OPINION | Curtis Varnell: Is there a Confederate treasure just waiting to be found?

1112 AN PF Curtis Varnell

A beautiful small town, Mena, sits at the base of Rich Mountain in the middle of the Ouachita mountains. It's best known for Queen Wilhelmina State Park, or possibly for the scandal involving the contras of Nicaragua, guns and drugs once funneled through the local airport.

Like many small towns in the mountains, it is rife with stories of hidden gold, lost treasures and hidden fortunes. In the case of Mena, some of it may be true.

In 1991, following old tales recited by his grandfather, Bob Brewer found his first cache of treasure- a glass jar crammed full of old coins.

Following clues left from a group called the Knights of the Golden Circle, Brewer has since found additional caches of gold and silver coins having an estimated value of $200,000. According to Brewer and his collaborator Warren Getler there's millions of dollars more just waiting to be found.

The money, scattered in a broad area over several states, is said to be have been Confederate treasure hidden by the Knights of the Golden Circle, just waiting until the South would rise again.

The Knights of the Golden Circle (KGC) was a secret society founded in 1854 by George Bickley. Its initial goal was to annex Cuba, Haiti, the Dominican Republic, Mexico and part of Central America as slave states.

By the time the Civil War broke out, the plans had changed to just forming a new country out of the above countries and the South. The initiation ritual of the KGC began, "The first field of our operations is in Mexico; but we hold it to be our duty to offer our services to any Southern State to repel a Northern army ... The Southern States must foster any scheme having for its object the Americanization and Southernization of Mexico."

The KGC was said to have many influential members, many in the federal government including vice-president John Breckenridge.

During the war, it was said that the KGC and its several sub-groups consisted of more than 250,000 oath-bearing members in the midwest alone, a number that could never be documented.

The organization was active during the Civil War and was said to have ties with John Wilks Booth and to have encouraged the assassination of Abraham Lincoln.

According to some stories, when the organization realized that they could not reach their goals through war, they decided to take their funds and other Confederate gold and hide it for future use. The money was to be secreted away and hid, protected by members known as the "home guard."

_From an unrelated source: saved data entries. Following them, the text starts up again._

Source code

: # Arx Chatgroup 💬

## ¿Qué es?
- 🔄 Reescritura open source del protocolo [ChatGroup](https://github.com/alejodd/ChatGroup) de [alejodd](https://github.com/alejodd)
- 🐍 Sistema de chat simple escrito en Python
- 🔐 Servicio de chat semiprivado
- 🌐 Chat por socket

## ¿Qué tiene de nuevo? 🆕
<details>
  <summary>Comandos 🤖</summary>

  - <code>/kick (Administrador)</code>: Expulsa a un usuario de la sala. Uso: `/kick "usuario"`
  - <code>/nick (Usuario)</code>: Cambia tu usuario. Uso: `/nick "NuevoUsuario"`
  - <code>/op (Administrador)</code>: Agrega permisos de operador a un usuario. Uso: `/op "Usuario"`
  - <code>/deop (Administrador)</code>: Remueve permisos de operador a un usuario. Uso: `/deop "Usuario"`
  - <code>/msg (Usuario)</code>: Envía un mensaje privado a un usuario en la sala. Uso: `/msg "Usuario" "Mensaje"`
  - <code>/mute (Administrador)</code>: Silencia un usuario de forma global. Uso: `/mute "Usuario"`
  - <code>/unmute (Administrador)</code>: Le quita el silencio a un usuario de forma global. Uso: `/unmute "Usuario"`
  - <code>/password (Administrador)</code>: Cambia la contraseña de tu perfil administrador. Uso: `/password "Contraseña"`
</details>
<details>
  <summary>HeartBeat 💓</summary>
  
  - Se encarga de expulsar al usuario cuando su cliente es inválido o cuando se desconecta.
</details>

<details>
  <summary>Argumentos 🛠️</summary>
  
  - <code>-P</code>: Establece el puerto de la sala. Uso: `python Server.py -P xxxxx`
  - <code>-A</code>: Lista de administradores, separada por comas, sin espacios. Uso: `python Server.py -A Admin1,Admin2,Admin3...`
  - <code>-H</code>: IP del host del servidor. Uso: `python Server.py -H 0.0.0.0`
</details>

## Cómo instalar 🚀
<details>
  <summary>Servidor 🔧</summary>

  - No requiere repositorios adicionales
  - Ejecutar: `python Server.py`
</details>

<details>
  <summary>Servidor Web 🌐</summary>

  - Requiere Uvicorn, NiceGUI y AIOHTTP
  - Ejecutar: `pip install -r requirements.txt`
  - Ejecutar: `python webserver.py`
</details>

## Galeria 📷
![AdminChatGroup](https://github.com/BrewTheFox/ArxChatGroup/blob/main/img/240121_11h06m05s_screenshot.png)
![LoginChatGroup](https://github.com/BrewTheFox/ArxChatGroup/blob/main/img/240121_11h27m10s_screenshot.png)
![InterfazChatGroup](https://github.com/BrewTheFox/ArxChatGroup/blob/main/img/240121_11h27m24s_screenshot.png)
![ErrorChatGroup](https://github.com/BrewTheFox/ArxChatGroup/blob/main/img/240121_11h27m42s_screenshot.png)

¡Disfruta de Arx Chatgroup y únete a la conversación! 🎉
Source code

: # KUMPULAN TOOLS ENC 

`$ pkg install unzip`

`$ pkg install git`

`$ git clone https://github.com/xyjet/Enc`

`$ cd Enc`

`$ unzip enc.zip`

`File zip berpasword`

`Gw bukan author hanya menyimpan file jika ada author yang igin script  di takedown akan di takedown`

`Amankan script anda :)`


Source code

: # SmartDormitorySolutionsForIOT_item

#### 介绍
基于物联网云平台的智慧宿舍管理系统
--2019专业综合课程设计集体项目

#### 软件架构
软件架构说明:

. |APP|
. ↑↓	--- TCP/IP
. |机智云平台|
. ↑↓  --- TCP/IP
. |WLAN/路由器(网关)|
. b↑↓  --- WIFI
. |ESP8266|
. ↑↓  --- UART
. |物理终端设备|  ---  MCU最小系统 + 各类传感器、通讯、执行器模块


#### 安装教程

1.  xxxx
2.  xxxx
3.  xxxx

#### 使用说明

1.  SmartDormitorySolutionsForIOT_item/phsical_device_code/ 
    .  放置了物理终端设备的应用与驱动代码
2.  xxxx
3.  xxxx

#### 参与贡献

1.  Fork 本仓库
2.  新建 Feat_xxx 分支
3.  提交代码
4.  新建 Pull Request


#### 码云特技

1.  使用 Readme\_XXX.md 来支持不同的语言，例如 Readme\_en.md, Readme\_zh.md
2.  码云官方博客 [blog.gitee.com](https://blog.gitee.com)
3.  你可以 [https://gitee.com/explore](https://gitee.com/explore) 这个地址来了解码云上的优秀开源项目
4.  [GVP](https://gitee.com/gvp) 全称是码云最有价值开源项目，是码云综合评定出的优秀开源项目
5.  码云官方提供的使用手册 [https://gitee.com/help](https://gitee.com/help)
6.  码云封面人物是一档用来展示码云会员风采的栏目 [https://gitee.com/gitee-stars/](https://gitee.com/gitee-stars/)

Other members, including Jesse and Frank James, the Younger Brothers, the Cole family and people of like persuasion were to collect additional funds, which would be hidden away.

Many of the men are associated with Western Arkansas. Albert Pike, one of the founders of the KGC, lived and taught in Sebastian County and had property in Mena. General Shelby often traveled through Yell and Logan counties and was close friends of the Titsworth family of Roseville. The James gang operated in the area and knew all the hideouts.

The KGC had an elaborate set of rituals, codes, signs and passwords that could only be interpreted by other members.

When the supposed gold was hidden, a "home guard" member and his decendents were responsible for hiding the money and marking the area where it could be located in future years.

In Warren Getler's book, "Rebel Gold," these symbols are examined and explained. Brewer found success using those symbols as a map and has expanded his search into surrounding states. Some of his work has been featured on the History Channel and he served as a consultant in the movie, "National Treasures: Book of Secrets."

Symbols similar to those located by Brewer have been located throughout the Ouachita mountains. Locally, three large stones were found at the base of Magazine Mountain. They contained carvings of arrows, turtles and strange symbols dating from the mid 1800s, these etchings have attracted treasure hunters from around the country.

Mysterious trails, bent trees and hidden caves have made the search interesting but nothing of value has yet been located.

Is there a Confederate treasure just waiting to be found? The jury is out but it provides a great excuse to get outdoors, check out Magazine, Rich Mountain and others of the Ouachitas and enjoy the beauty of an Arkansas autumn.

Who knows? Maybe one of those celebrated cross-county bike trails being developed in Mena might lead directly to a pot of gold.